A number of important factors exist that could cause future results to differ materially from historical performance and these forward-looking statements. Factors that might cause such a difference include, but are not limited to:
•economic, financial and public health disruptions caused by the COVID-19 pandemic and federal, state and local governmental responses to the pandemic;
•our ability to maintain or grow the size of our servicing portfolio;
•our ability to maintain or grow our originations volume and profitability;
•our ability to recapture voluntary prepayments related to our existing servicing portfolio;
•our shift in the mix of our servicing portfolio to subservicing, which is highly concentrated;
•delays in our ability to collect or be reimbursed for servicing advances;
•our ability to obtain sufficient liquidity and capital to operate our business;
•changes in prevailing interest rates;
•our ability to finance and recover costs of our reverse servicing operations;
•our ability to successfully implement our strategic initiatives;
•our ability to realize anticipated benefits of our previous acquisitions;
•our ability to use net operating loss carryforwards and other tax attributes;
•changes in our business relationships or changes in servicing guidelines with Fannie Mae, Freddie Mac and Ginnie Mae;
•Xome’s ability to compete in highly competitive markets;
•our ability to pay down debt;
•our ability to manage legal and regulatory examinations and enforcement investigations and proceedings, compliance requirements and related costs;
•our ability to prevent cyber intrusions and mitigate cyber risks; and
•our ability to maintain our licenses and other regulatory approvals.
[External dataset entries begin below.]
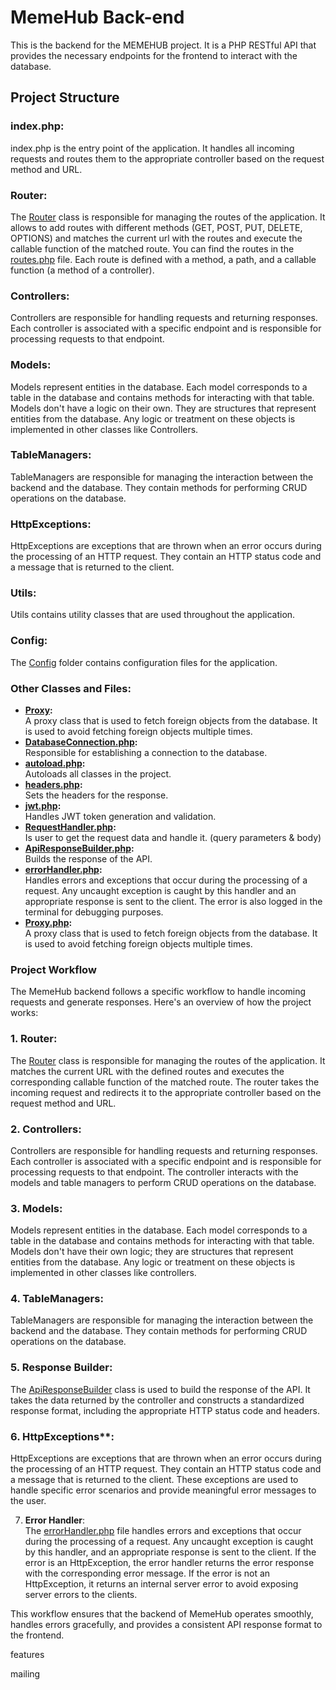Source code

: # MemeHub Back-end

This is the backend for the MEMEHUB project. It is a PHP RESTful API that provides the necessary endpoints for the frontend to interact with the database.




## Project Structure


### index.php:
index.php is the entry point of the application. It handles all incoming requests and routes them to the appropriate controller based on the request method and URL.

### Router:
The [Router](src/Router.php) class is responsible for managing the routes of the application. It allows to add routes with different methods (GET, POST, PUT, DELETE, OPTIONS) and matches the current url with the routes and execute the callable function of the matched route.
You can find the routes in the [routes.php](src/routes.php) file. Each route is defined with a method, a path, and a callable function (a method of a controller).

### Controllers:
Controllers are responsible for handling requests and returning responses. Each controller is associated with a specific endpoint and is responsible for processing requests to that endpoint.

### Models:
Models represent entities in the database. Each model corresponds to a table in the database and contains methods for interacting with that table.
Models don't have a logic on their own. They are structures that represent entities from the database. Any logic or treatment on these objects is implemented in other classes like Controllers. 

### TableManagers:
TableManagers are responsible for managing the interaction between the backend and the database. They contain methods for performing CRUD operations on the database.

### HttpExceptions:
HttpExceptions are exceptions that are thrown when an error occurs during the processing of an HTTP request. They contain an HTTP status code and a message that is returned to the client.

### Utils:
Utils contains utility classes that are used throughout the application.

### Config:
The [Config](src/Config)  folder contains configuration files for the application.

### Other Classes and Files:

- **[Proxy](src/Utils/Proxy.php):**  
    A proxy class that is used to fetch foreign objects from the database. It is used to avoid fetching foreign objects multiple times. 
- **[DatabaseConnection.php](src/Database/DatabaseConnection.php):**  
    Responsible for establishing a connection to the database.
- **[autoload.php](src/autoload.php):**   
    Autoloads all classes in the project.
- **[headers.php](src/Utils/headers.php):**  
    Sets the headers for the response.
- **[jwt.php](src/Utils/jwt.php):**  
    Handles JWT token generation and validation.
- **[RequestHandler.php](src/Utils/RequestHandler.php):**  
    Is user to get the request data and handle it. (query parameters & body)
- **[ApiResponseBuilder.php](src/Utils/ApiResponseBuilder.php):**  
    Builds the response of the API.
- **[errorHandler.php](src/Exceptions/errorHandler.php):**  
    Handles errors and exceptions that occur during the processing of a request. Any uncaught exception is caught by this handler and an appropriate response is sent to the client. The error is also logged in the terminal for debugging purposes.
- **[Proxy.php](src/Utils/Proxy.php):**  
    A proxy class that is used to fetch foreign objects from the database. It is used to avoid fetching foreign objects multiple times.

### Project Workflow

The MemeHub backend follows a specific workflow to handle incoming requests and generate responses. Here's an overview of how the project works:

### 1.  Router:  
The [Router](src/Router.php) class is responsible for managing the routes of the application. It matches the current URL with the defined routes and executes the corresponding callable function of the matched route. The router takes the incoming request and redirects it to the appropriate controller based on the request method and URL.

### 2. Controllers:  
Controllers are responsible for handling requests and returning responses. Each controller is associated with a specific endpoint and is responsible for processing requests to that endpoint. The controller interacts with the models and table managers to perform CRUD operations on the database.

### 3. Models:    
Models represent entities in the database. Each model corresponds to a table in the database and contains methods for interacting with that table. Models don't have their own logic; they are structures that represent entities from the database. Any logic or treatment on these objects is implemented in other classes like controllers.

### 4. TableManagers:   
TableManagers are responsible for managing the interaction between the backend and the database. They contain methods for performing CRUD operations on the database.

### 5. Response Builder:  
The [ApiResponseBuilder](src/Utils/ApiResponseBuilder.php) class is used to build the response of the API. It takes the data returned by the controller and constructs a standardized response format, including the appropriate HTTP status code and headers.

### 6. HttpExceptions**:   
HttpExceptions are exceptions that are thrown when an error occurs during the processing of an HTTP request. They contain an HTTP status code and a message that is returned to the client. These exceptions are used to handle specific error scenarios and provide meaningful error messages to the user.

7. **Error Handler**:   
The [errorHandler.php](src/Exceptions/errorHandler.php) file handles errors and exceptions that occur during the processing of a request. Any uncaught exception is caught by this handler, and an appropriate response is sent to the client. If the error is an HttpException, the error handler returns the error response with the corresponding error message. If the error is not an HttpException, it returns an internal server error to avoid exposing server errors to the clients.

This workflow ensures that the backend of MemeHub operates smoothly, handles errors gracefully, and provides a consistent API response format to the frontend.

 





features

mailing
All of these factors are difficult to predict, contain uncertainties that may materially affect actual results and may be beyond our control. New factors emerge from time to time, and it is not possible for our management to predict all such factors or to assess the effect of each such new factor on our business. Although we believe that the assumptions underlying the forward-looking statements contained herein are reasonable, any of the assumptions could be inaccurate, and any of these statements included herein may prove to be inaccurate. Given the significant uncertainties inherent in the forward-looking statements included herein, the inclusion of such information should not be regarded as a representation by us or any other person that the results or conditions described in such statements or our objectives and plans will be achieved. Please refer to Risk Factors and Management’s Discussion and Analysis of Financial Condition and Results of Operations, included in this report and in our Annual Report on Form 10-K for the year ended December 31, 2020 for further information on these and other risk factors affecting us.